• [WORK INSTRUCTION]
Your answer should be the entries, repeated exactly.

>>>>>

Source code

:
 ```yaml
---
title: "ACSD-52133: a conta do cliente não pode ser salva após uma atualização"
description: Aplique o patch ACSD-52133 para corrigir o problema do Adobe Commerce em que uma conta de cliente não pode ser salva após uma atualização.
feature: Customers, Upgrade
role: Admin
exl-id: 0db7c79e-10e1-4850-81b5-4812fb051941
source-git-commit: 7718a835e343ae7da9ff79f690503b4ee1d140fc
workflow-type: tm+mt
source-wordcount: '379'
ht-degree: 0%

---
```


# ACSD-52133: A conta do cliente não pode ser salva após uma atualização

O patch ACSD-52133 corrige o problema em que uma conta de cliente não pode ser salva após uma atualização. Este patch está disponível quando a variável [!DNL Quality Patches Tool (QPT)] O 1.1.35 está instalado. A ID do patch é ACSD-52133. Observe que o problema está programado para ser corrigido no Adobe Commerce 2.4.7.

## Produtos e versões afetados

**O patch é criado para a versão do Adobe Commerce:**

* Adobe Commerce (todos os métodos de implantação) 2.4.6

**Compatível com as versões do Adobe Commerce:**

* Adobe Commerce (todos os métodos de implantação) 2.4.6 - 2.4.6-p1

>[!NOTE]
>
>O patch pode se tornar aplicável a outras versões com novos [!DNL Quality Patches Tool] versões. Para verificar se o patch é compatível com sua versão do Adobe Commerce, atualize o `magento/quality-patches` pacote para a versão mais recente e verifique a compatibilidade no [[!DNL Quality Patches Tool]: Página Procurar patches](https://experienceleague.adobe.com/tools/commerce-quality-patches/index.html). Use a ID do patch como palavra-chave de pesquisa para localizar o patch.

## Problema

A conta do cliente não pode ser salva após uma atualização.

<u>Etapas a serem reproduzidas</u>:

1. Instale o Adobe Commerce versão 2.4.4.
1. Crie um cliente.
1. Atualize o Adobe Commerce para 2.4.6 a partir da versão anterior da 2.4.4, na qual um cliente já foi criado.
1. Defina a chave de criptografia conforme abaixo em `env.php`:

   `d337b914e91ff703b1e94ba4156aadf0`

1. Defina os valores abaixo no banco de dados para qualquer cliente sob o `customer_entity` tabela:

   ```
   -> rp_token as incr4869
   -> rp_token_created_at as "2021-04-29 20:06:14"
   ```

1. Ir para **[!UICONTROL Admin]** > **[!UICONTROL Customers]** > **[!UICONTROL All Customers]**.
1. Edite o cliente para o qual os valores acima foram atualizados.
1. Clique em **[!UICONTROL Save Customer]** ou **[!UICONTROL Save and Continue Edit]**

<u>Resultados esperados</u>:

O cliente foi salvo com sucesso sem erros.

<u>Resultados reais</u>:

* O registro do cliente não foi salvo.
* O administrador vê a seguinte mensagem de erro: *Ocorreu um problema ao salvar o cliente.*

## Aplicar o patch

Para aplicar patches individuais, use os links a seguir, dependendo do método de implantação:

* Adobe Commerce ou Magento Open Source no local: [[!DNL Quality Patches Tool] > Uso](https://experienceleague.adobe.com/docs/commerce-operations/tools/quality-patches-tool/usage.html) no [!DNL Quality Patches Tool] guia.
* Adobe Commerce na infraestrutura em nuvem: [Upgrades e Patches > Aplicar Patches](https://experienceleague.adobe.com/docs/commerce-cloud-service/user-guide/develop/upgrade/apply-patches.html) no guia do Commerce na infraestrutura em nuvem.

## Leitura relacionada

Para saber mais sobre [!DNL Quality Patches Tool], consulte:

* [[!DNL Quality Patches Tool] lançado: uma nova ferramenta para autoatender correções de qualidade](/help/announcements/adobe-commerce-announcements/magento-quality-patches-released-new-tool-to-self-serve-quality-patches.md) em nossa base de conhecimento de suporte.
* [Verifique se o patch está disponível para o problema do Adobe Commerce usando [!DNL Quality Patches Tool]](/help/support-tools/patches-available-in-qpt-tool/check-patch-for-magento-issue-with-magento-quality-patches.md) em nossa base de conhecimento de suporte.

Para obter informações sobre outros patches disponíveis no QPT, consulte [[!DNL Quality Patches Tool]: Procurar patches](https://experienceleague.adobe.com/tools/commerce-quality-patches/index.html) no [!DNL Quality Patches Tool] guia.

<<<<<

• [YOUR RESPONSE]
Source code

:
 ```yaml
---
title: "ACSD-52133: a conta do cliente não pode ser salva após uma atualização"
description: Aplique o patch ACSD-52133 para corrigir o problema do Adobe Commerce em que uma conta de cliente não pode ser salva após uma atualização.
feature: Customers, Upgrade
role: Admin
exl-id: 0db7c79e-10e1-4850-81b5-4812fb051941
source-git-commit: 7718a835e343ae7da9ff79f690503b4ee1d140fc
workflow-type: tm+mt
source-wordcount: '379'
ht-degree: 0%

---
```


# ACSD-52133: A conta do cliente não pode ser salva após uma atualização

O patch ACSD-52133 corrige o problema em que uma conta de cliente não pode ser salva após uma atualização. Este patch está disponível quando a variável [!DNL Quality Patches Tool (QPT)] O 1.1.35 está instalado. A ID do patch é ACSD-52133. Observe que o problema está programado para ser corrigido no Adobe Commerce 2.4.7.

## Produtos e versões afetados

**O patch é criado para a versão do Adobe Commerce:**

* Adobe Commerce (todos os métodos de implantação) 2.4.6

**Compatível com as versões do Adobe Commerce:**

* Adobe Commerce (todos os métodos de implantação) 2.4.6 - 2.4.6-p1

>[!NOTE]
>
>O patch pode se tornar aplicável a outras versões com novos [!DNL Quality Patches Tool] versões. Para verificar se o patch é compatível com sua versão do Adobe Commerce, atualize o `magento/quality-patches` pacote para a versão mais recente e verifique a compatibilidade no [[!DNL Quality Patches Tool]: Página Procurar patches](https://experienceleague.adobe.com/tools/commerce-quality-patches/index.html). Use a ID do patch como palavra-chave de pesquisa para localizar o patch.

## Problema

A conta do cliente não pode ser salva após uma atualização.

<u>Etapas a serem reproduzidas</u>:

1. Instale o Adobe Commerce versão 2.4.4.
1. Crie um cliente.
1. Atualize o Adobe Commerce para 2.4.6 a partir da versão anterior da 2.4.4, na qual um cliente já foi criado.
1. Defina a chave de criptografia conforme abaixo em `env.php`:

   `d337b914e91ff703b1e94ba4156aadf0`

1. Defina os valores abaixo no banco de dados para qualquer cliente sob o `customer_entity` tabela:

   ```
   -> rp_token as incr4869
   -> rp_token_created_at as "2021-04-29 20:06:14"
   ```

1. Ir para **[!UICONTROL Admin]** > **[!UICONTROL Customers]** > **[!UICONTROL All Customers]**.
1. Edite o cliente para o qual os valores acima foram atualizados.
1. Clique em **[!UICONTROL Save Customer]** ou **[!UICONTROL Save and Continue Edit]**

<u>Resultados esperados</u>:

O cliente foi salvo com sucesso sem erros.

<u>Resultados reais</u>:

* O registro do cliente não foi salvo.
* O administrador vê a seguinte mensagem de erro: *Ocorreu um problema ao salvar o cliente.*

## Aplicar o patch

Para aplicar patches individuais, use os links a seguir, dependendo do método de implantação:

* Adobe Commerce ou Magento Open Source no local: [[!DNL Quality Patches Tool] > Uso](https://experienceleague.adobe.com/docs/commerce-operations/tools/quality-patches-tool/usage.html) no [!DNL Quality Patches Tool] guia.
* Adobe Commerce na infraestrutura em nuvem: [Upgrades e Patches > Aplicar Patches](https://experienceleague.adobe.com/docs/commerce-cloud-service/user-guide/develop/upgrade/apply-patches.html) no guia do Commerce na infraestrutura em nuvem.

## Leitura relacionada

Para saber mais sobre [!DNL Quality Patches Tool], consulte:

* [[!DNL Quality Patches Tool] lançado: uma nova ferramenta para autoatender correções de qualidade](/help/announcements/adobe-commerce-announcements/magento-quality-patches-released-new-tool-to-self-serve-quality-patches.md) em nossa base de conhecimento de suporte.
* [Verifique se o patch está disponível para o problema do Adobe Commerce usando [!DNL Quality Patches Tool]](/help/support-tools/patches-available-in-qpt-tool/check-patch-for-magento-issue-with-magento-quality-patches.md) em nossa base de conhecimento de suporte.

Para obter informações sobre outros patches disponíveis no QPT, consulte [[!DNL Quality Patches Tool]: Procurar patches](https://experienceleague.adobe.com/tools/commerce-quality-patches/index.html) no [!DNL Quality Patches Tool] guia.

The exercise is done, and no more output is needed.